→ **WHAT YOU SHOULD DO**
Look at the data below and print exactly the lines from its first line through the line with "We implemented the"; the pictures stay out of the copy.

→ **RAW DATA**
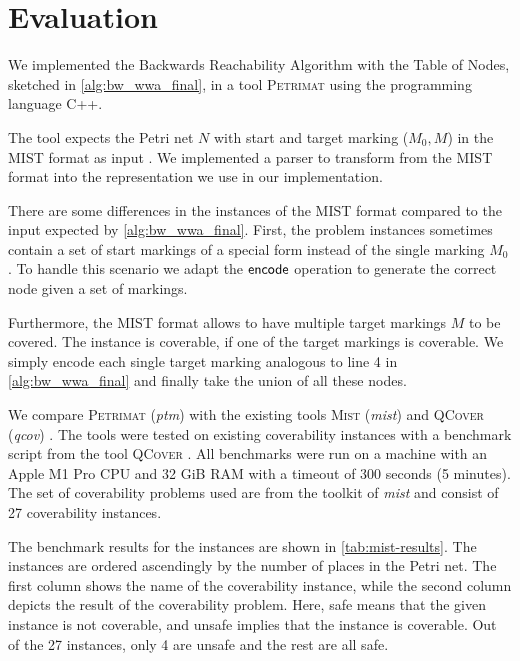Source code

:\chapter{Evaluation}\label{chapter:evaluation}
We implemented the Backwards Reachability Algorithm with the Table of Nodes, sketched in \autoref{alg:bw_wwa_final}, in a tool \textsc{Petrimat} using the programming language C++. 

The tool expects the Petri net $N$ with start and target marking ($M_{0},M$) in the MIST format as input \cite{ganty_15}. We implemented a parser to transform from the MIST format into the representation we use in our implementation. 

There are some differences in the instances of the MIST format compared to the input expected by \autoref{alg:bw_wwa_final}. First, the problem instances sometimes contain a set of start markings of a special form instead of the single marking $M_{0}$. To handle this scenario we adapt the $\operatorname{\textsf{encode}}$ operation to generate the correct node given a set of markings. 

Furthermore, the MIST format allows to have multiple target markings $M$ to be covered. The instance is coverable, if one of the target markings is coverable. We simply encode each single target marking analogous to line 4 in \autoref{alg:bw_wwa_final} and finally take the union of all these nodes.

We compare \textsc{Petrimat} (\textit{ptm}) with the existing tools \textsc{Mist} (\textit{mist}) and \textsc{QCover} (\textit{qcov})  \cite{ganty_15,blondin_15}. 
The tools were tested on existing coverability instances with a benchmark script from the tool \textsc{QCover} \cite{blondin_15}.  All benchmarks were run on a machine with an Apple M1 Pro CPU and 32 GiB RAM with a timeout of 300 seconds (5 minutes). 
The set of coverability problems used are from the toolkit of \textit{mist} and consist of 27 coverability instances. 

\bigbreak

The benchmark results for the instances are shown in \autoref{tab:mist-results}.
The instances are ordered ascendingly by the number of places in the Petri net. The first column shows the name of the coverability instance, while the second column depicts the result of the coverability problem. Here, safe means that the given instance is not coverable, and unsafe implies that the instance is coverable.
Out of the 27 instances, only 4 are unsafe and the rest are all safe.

→ **RESPONSE BOX**
Source code

:\chapter{Evaluation}\label{chapter:evaluation}
We implemented the Backwards Reachability Algorithm with the Table of Nodes, sketched in \autoref{alg:bw_wwa_final}, in a tool \textsc{Petrimat} using the programming language C++. 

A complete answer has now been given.